- WHAT YOU WILL DO: Below are entries; count the lines containing the string "currently". The answer is that number alone.
Start of Block
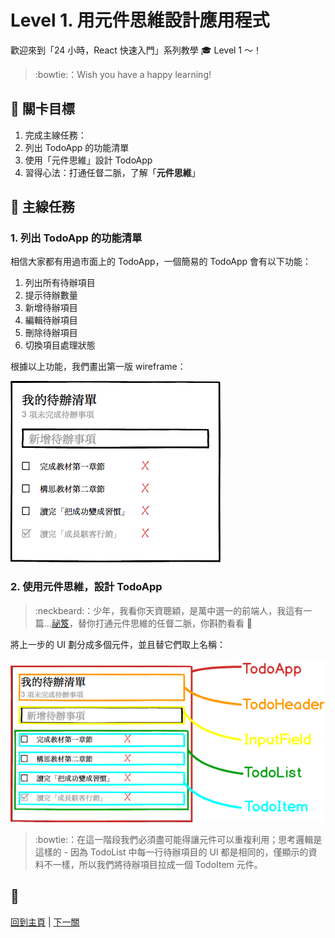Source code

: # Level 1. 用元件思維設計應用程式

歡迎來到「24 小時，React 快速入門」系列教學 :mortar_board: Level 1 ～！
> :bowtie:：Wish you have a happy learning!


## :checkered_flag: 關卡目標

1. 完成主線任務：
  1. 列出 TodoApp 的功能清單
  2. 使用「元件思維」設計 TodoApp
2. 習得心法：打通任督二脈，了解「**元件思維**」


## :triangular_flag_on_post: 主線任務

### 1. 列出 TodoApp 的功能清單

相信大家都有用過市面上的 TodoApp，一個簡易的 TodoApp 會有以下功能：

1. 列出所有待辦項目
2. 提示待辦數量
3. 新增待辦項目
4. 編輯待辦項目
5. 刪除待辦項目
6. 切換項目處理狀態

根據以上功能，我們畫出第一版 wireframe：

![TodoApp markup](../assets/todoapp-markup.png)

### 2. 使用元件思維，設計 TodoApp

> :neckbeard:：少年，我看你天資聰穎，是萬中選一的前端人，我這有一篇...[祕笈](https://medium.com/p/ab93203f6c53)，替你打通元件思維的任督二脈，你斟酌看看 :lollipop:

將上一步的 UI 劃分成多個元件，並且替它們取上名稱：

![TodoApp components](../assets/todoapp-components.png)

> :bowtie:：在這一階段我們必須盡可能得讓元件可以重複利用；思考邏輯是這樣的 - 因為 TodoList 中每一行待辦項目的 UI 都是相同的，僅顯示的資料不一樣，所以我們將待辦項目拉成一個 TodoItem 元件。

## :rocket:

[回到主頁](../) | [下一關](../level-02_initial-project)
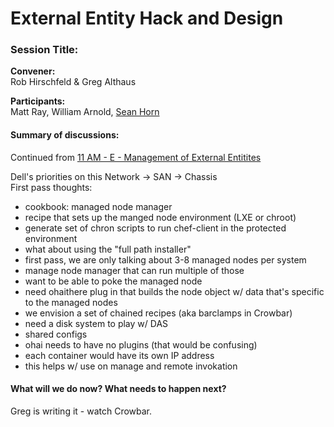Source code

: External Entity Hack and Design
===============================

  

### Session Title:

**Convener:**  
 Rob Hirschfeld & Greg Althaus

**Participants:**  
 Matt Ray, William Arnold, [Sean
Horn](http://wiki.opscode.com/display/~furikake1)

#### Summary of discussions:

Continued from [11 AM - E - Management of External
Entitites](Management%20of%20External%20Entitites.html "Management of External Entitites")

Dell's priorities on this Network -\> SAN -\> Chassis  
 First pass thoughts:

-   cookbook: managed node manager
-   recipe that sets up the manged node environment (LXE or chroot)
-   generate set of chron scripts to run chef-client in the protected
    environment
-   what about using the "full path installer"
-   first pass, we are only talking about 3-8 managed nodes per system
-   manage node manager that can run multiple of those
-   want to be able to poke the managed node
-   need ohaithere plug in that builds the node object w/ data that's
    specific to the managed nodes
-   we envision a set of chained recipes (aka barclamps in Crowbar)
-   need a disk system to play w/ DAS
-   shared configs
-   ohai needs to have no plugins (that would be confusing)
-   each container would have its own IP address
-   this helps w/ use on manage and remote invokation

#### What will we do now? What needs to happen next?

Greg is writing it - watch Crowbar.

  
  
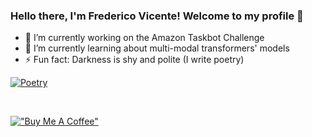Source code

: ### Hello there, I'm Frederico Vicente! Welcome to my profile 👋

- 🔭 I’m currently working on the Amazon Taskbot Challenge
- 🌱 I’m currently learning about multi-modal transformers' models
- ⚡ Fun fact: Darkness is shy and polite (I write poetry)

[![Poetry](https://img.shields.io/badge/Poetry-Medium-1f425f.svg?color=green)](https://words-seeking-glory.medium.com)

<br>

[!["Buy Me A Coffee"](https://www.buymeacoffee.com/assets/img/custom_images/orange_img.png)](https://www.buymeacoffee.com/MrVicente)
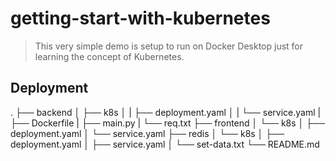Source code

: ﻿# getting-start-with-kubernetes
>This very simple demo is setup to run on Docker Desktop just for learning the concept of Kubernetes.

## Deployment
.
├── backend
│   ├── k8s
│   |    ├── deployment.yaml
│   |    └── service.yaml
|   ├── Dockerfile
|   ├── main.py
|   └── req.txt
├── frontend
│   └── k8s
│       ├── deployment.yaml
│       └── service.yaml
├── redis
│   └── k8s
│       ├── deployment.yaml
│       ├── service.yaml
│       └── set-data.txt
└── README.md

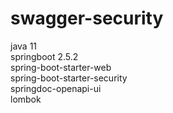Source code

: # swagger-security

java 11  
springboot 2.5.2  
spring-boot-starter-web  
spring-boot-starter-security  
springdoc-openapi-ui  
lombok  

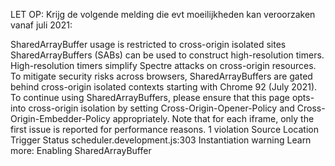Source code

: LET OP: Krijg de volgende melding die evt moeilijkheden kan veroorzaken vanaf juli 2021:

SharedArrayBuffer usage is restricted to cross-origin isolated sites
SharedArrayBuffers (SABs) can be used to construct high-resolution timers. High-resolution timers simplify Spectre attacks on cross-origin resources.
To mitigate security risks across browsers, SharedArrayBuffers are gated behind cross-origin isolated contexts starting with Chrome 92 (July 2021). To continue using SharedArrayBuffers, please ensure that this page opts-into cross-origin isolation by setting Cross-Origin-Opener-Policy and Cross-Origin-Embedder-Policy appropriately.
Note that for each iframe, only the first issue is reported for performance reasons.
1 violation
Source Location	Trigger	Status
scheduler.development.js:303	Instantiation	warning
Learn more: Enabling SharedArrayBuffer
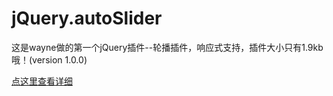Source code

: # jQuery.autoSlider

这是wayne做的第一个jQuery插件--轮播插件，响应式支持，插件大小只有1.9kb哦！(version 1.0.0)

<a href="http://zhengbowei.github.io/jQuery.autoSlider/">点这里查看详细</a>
End of Block
- RESPONSE: 2